Si quieres rutas de instalación, ejemplos de llama-cli y llama-server, y las banderas que importan para VRAM y tokens por segundo (tamaño de contexto, batching, -ngl), comienza con llama.cpp Quickstart con CLI y Server.

Para el panorama general del rendimiento (rendimiento versus latencia, límites de VRAM, solicitudes paralelas y cómo encajan las pruebas de rendimiento entre hardware y entornos de ejecución), consulta LLM Performance in 2026: Benchmarks, Bottlenecks & Optimization.

La calidad de la respuesta se analiza en otros artículos, por ejemplo:

También ejecuté pruebas similares para LLMs en Ollama: Mejores LLMs para Ollama en GPU con 16GB VRAM.

Por qué la longitud del contexto cambia los tokens por segundo

A medida que pasas de 19K a 32K o 64K tokens, la caché KV crece y la presión sobre la VRAM aumenta. Algunas filas muestran una gran caída en los tokens por segundo a 64K mientras que otras se mantienen estables, lo cual es una señal para revisar los cuantizados, los límites de contexto o la descarga de capas en lugar de asumir que el modelo es “lento” en general.

Los modelos y cuantizados que he elegido para probar son para ejecutarlos yo mismo y ver si ofrecen una buena ganancia en términos de coste/beneficio en este equipo o no. Así que aquí no hay cuantizados q8 con contexto de 200k :) …

GPU/CPU es una carga, medida por nvitop.

Cuando llama.cpp configura automáticamente las capas para descargarlas a la GPU, intenta mantener 1GB libre. Especificamos manualmente este parámetro a través del parámetro de línea de comandos -ngl, pero no estoy haciendo un ajuste fino aquí, solo necesito entender que si hay una caída significativa de rendimiento al aumentar el tamaño de la ventana de contexto de 32k a 64k, podemos intentar aumentar la velocidad en 64k ajustando el número de capas descargadas.

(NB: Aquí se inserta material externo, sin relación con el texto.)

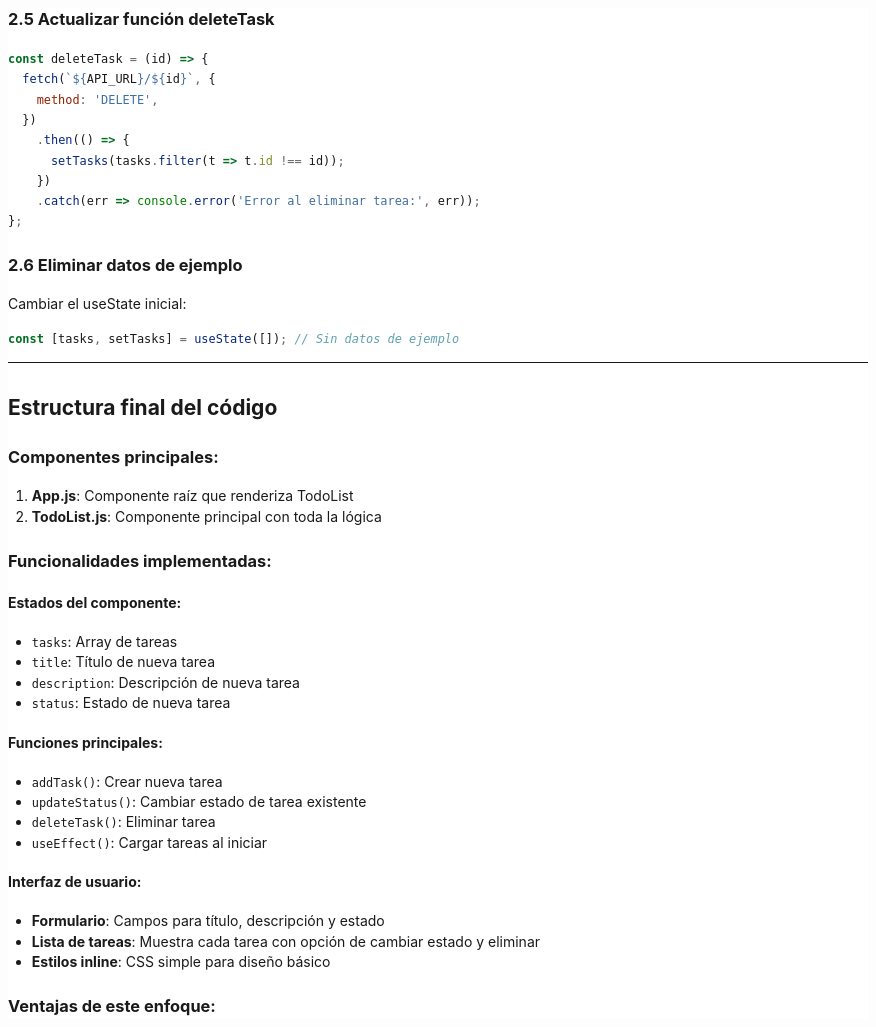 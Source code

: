 ### 2.5 Actualizar función deleteTask

```javascript
const deleteTask = (id) => {
  fetch(`${API_URL}/${id}`, {
    method: 'DELETE',
  })
    .then(() => {
      setTasks(tasks.filter(t => t.id !== id));
    })
    .catch(err => console.error('Error al eliminar tarea:', err));
};
```

### 2.6 Eliminar datos de ejemplo

Cambiar el useState inicial:

```javascript
const [tasks, setTasks] = useState([]); // Sin datos de ejemplo
```

---

## Estructura final del código

### Componentes principales:

1. **App.js**: Componente raíz que renderiza TodoList
2. **TodoList.js**: Componente principal con toda la lógica

### Funcionalidades implementadas:

#### Estados del componente:
- `tasks`: Array de tareas
- `title`: Título de nueva tarea
- `description`: Descripción de nueva tarea  
- `status`: Estado de nueva tarea

#### Funciones principales:
- `addTask()`: Crear nueva tarea
- `updateStatus()`: Cambiar estado de tarea existente
- `deleteTask()`: Eliminar tarea
- `useEffect()`: Cargar tareas al iniciar

#### Interfaz de usuario:
- **Formulario**: Campos para título, descripción y estado
- **Lista de tareas**: Muestra cada tarea con opción de cambiar estado y eliminar
- **Estilos inline**: CSS simple para diseño básico

### Ventajas de este enfoque:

Hardware de prueba y configuración de llama.cpp

Probé la velocidad de los LLMs en un PC con esta configuración:

  • CPU i-14700
  • RAM 64GB 6000Hz (2x32GB)
  • GPU RTX-4080
  • Ubuntu con controladores NVidia
  • llama.cpp/llama-cli, sin capas descargadas especificadas
  • VRAM utilizada inicialmente, antes de iniciar llama-cli: 300MB

Ejecuciones adicionales en contexto de 128K (Qwen3.5 27B y 122B)

Modelo 128K Carga 128K: T/s
Qwen3.5-27B-UD-IQ3_XXS 16/625 9.6
Qwen3.5-122B-A10B-UD-IQ3_XXS 27/496 19.2

Conclusiones para configuraciones con 16 GB VRAM

  • Mi favorito actual Qwen3.5-27B-UD-IQ3_XXS se ve bien en su punto óptimo de 50k de contexto (obtengo aprox 36t/s).
  • Qwen3.5-122B-A10B-UD-IQ3_XXS supera en rendimiento al Qwen3.5 27B en contextos superiores a 64K.
  • Puedo impulsar Qwen3.5-35B-A3B-UD-IQ3_S para manejar contexto de 100k tokens, y cabe en la VRAM, por lo que no hay caída de rendimiento.
  • No usaré gemma-4-31B en 16GB VRAM, pero gemma-4-26B podría ser medianamente bueno…, hay que probarlo.
  • Necesito probar lo bien que funcionan Nemotron cascade 2 y GLM-4.7 Flash REAP 23B. ¿Serán mejores que Qwen3.5-35B q3? Lo dudo, pero aun así, probaré para confirmar la sospecha.